(Aim of the task): Return only the lines from the top of the material through the line marked by "Date of Birth", unaltered.

.....

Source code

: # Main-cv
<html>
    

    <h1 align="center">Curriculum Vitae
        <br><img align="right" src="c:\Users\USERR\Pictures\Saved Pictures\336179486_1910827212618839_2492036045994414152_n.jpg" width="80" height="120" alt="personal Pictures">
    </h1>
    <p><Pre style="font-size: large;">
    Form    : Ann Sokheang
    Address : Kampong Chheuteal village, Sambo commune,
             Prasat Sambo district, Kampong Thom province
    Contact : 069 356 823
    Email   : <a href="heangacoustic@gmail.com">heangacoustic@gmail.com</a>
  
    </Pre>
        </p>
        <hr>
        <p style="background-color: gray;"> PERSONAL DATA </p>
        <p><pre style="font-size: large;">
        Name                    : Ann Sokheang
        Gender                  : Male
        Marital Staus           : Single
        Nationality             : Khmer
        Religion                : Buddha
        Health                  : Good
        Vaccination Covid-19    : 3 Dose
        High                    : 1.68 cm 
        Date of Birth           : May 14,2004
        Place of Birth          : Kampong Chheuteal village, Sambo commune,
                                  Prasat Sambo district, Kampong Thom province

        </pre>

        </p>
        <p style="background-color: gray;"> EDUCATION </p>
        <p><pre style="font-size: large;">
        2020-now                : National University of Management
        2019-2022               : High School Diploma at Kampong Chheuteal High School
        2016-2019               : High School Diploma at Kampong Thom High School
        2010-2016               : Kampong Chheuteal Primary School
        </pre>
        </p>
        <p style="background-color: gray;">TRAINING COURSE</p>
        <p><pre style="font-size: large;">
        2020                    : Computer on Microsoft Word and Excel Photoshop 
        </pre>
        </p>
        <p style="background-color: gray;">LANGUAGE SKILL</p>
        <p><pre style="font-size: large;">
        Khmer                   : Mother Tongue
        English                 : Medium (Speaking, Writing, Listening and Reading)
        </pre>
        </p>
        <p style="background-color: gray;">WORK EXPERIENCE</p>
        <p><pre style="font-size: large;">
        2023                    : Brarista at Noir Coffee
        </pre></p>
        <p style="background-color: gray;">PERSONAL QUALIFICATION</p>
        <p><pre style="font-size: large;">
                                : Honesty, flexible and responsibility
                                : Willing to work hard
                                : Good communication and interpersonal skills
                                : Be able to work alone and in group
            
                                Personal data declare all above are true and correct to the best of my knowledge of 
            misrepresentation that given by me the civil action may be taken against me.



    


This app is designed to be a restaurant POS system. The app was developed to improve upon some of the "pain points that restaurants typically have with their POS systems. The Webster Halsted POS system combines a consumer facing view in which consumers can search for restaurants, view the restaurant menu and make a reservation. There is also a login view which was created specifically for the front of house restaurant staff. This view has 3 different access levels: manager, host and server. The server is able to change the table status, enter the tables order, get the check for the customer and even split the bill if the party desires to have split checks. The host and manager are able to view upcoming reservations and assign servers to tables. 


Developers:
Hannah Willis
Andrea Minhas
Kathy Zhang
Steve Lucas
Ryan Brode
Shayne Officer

.....

(Task answer):
Source code

: # Main-cv
<html>
    

    <h1 align="center">Curriculum Vitae
        <br><img align="right" src="c:\Users\USERR\Pictures\Saved Pictures\336179486_1910827212618839_2492036045994414152_n.jpg" width="80" height="120" alt="personal Pictures">
    </h1>
    <p><Pre style="font-size: large;">
    Form    : Ann Sokheang
    Address : Kampong Chheuteal village, Sambo commune,
             Prasat Sambo district, Kampong Thom province
    Contact : 069 356 823
    Email   : <a href="heangacoustic@gmail.com">heangacoustic@gmail.com</a>
  
    </Pre>
        </p>
        <hr>
        <p style="background-color: gray;"> PERSONAL DATA </p>
        <p><pre style="font-size: large;">
        Name                    : Ann Sokheang
        Gender                  : Male
        Marital Staus           : Single
        Nationality             : Khmer
        Religion                : Buddha
        Health                  : Good
        Vaccination Covid-19    : 3 Dose
        High                    : 1.68 cm 
        Date of Birth           : May 14,2004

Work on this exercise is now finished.